## Problem statement
Each line of the listing below that includes "zero" should be reported.
[Source material — start]
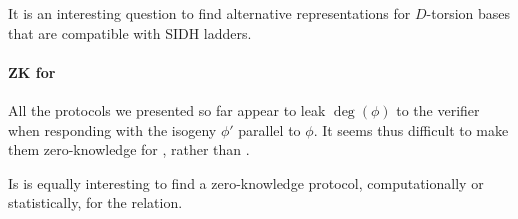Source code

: It is an interesting question to find alternative representations for
$D$-torsion bases that are compatible with SIDH ladders.

\paragraph{ZK for \R[isog]}
All the protocols we presented so far appear to leak $\deg(\phi)$ to
the verifier when responding with the isogeny $\phi'$ parallel to
$\phi$. It seems thus difficult to make them zero-knowledge for
\R[isog], rather than \R[deg].

Is is equally interesting to find a zero-knowledge protocol,
computationally or statistically, for the \R[isog] relation.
[Source material — finish]
## Reply to the exercise
$\phi$. It seems thus difficult to make them zero-knowledge for
Is is equally interesting to find a zero-knowledge protocol,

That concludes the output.